Start of RECORDS PROVIDED
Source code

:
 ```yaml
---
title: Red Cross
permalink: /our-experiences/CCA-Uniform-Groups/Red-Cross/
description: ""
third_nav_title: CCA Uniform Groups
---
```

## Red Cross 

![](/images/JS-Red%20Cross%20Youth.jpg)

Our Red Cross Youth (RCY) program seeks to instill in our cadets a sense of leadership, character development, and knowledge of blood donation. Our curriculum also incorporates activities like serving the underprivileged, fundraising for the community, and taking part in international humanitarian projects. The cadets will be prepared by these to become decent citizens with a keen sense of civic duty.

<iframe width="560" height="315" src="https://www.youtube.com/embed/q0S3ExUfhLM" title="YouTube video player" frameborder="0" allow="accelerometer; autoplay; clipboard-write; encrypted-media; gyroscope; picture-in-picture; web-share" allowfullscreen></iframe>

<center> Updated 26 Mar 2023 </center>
End of RECORDS PROVIDED
= TASK PROMPT =
Could you copy out every line in the listing where the word "Groups" appears?

= OUTPUT =
permalink: /our-experiences/CCA-Uniform-Groups/Red-Cross/
third_nav_title: CCA Uniform Groups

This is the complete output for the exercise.